[AWS Certificate]-ElastiCache

Amazon ElastiCache - Overview

Fully-managed in-memory data store (caching service, to boost DB read performance)
It is a remote caching service, or a side cache i.e. separate dedicated caching instance
Provides rapid access to data across distributed nodes
Two flavors (both are open-source key-value stores)
- Amazon ElastiCache for Redis
- Amazon ElastiCache for Memcached
Sub-millisecond latency for real-time applications
Redis supports complex data types, snapshots, replication, encryption, transactions, pub/sub messaging, transactional Lua scripting, and support for geospatial data
Memcached suitable for relatively simple applications like static website caching

Database caches

Store frequently access data (read operations)
Improve DB performance by taking the most read load off the DB
Three types - integrated / local / remote caches
Database integrated ache (stores data within DB)
- Typically limited by available memory and resources
- Example - Integrated cache in Aurora
  - integrated and managed cache with built-in write-through capabilities
  - enabled by default and no code changes needed
Local cache (stores data within application)
Remote cache (stores data on dedicated servers)
- Typically built upon key/value NoSQL stores
- Example - Redis and Memcached
- Suport up-to a million requests per second per cache node
- Offer sub-millisecond latency
- Caching of data and managing its validity is managed by your application

ElastiCache use cases

Caching Strategies

Lazy loading - loads data into the cache only when necessary

Reactive approach
Only the queried data is cached (small. size)
There is cache miss penalty
Can contain stale data (use appropriate TTL)
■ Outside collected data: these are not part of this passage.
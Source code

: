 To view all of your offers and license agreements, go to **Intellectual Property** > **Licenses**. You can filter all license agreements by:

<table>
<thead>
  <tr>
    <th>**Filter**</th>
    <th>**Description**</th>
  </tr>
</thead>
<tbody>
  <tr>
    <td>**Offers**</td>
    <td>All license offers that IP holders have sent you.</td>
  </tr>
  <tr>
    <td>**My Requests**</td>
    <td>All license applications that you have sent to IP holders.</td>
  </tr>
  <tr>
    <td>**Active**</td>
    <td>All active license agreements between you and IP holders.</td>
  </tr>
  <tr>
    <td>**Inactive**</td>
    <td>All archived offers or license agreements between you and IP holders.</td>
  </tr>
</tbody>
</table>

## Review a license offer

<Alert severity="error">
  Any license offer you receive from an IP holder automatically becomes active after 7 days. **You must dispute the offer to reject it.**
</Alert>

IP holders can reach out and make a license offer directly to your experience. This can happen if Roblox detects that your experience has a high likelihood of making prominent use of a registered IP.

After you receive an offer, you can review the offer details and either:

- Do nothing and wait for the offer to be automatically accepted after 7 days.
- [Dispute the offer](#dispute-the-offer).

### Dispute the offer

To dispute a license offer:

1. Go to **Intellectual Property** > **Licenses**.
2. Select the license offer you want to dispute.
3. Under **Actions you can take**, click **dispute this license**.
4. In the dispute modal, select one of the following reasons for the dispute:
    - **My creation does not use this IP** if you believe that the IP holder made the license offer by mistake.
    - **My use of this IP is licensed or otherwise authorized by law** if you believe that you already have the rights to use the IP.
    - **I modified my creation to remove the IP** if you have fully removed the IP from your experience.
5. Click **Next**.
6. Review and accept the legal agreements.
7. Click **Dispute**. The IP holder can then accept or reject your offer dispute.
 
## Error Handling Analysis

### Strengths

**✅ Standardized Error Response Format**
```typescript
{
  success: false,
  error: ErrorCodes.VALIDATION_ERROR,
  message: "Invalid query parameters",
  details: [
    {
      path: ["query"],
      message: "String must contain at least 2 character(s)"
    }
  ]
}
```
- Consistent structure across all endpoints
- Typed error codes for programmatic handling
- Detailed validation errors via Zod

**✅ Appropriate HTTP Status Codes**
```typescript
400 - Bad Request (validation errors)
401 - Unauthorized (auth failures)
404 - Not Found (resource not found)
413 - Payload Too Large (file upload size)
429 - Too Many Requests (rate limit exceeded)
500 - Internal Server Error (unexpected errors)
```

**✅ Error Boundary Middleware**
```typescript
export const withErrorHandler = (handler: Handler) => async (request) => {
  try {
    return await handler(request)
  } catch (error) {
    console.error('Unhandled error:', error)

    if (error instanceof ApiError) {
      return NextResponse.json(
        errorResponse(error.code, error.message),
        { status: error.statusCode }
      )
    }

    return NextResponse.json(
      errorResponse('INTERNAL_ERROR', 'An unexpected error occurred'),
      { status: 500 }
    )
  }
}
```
Write through - loads data into the cache as it gets written to the DB

Proactive approach
Data is always current (never stale)
Results in cache churn (most data is never read, use TTL to save space)

Lazy loading with write through

Get the benefits of both strategies
Always use appropriate TTL

Lazy loading illustrated

Write through illustrated

User session store illustrated

User logs into any the application
The application writes the session data into ElatiCache
The user hits another instance of our application
The instance retrieves the data and the user is already logged in

Redis Architecture - Cluster mode disabled

Redis clusters are generally placed in private subnets
Accessed from EC2 instance placed in a public subnet in a VPC
Cluster mode disabled - single shard
A shard has a primary node and 0-5 replicas
A shard with replicas is also. called as a replication group
Replicas can be deployed as Multi-AZ
Multi-AZ replicas support Auto-Failover capability
Single reader endpoint (auto updates replica endpoint changes)

Redis Architecture - Cluster mode enabled

Cluster mode enabled - multiple shards
Data is distributed across the available shards
A shard has a primary node and 0-5 replicas
Multi-AZ replicas support Auto-Failover capability
Max 90 nodes per cluster (90 shards w/ no replicas to 15 shards w/5 replica each)
Minimum 3 shards r ecommended for HA
Use nitro system-based node types for higher performance (e.g. M5 / R5 etc)

Redis Multi-AZ with Auto-Failover

Failes over to a replica node on outage
Minimal downtime (typically 3-6 minutes)
ASYNC replication (=can have some data loss due to replication lag)
Manual reboot does not trigger auto-failover
(other reboots/failures do)
You can simulate/test a failover using AWS console / CLI / API
During planned maintenance for auto-failover enabled clusters
- If cluster mode enabled - no write interruption
- If cluster mode disabled - brief write interruption (few seconds)

Redis Backup and Restore

Supports manual and automatic backups
Backups are point-in-time copy of the entire Redis clsuter, can't backup individual nodes
Can be used to warm start a new cluster (=preloaded data)
Can backup from primary node or from replica
Recommended to backup from a replica (ensures primary node performance)
Backups (also called snapshot) are stored in S3
Can export snapshots to your S3 buckets in the same region
Can then copy the exported snapshot to other region / account using S3 API

Redis Scaling

Cluster Mode Disabled

Vertical Scaling
- Scale up / scale down node type
- minimal downtime
Horizontal Scaling
- add/remove replica nodes
- if Multi-AZ with automatic failover is enabled, you cannot remove the last replica

Cluster Mode Enabled

Vertical Scaling (Online)
- scale up / scale down node type
- no downtime
Horizontal scaling (=resharding and shard reblancing)
- allows partitioning across shards
- add/remove/rebalance shards
- resharding = change the number of shards as needed
- shard rebalancing = ensure that data is equally distributed across shards
- two modes - offline (with downtime) and online (no downtime)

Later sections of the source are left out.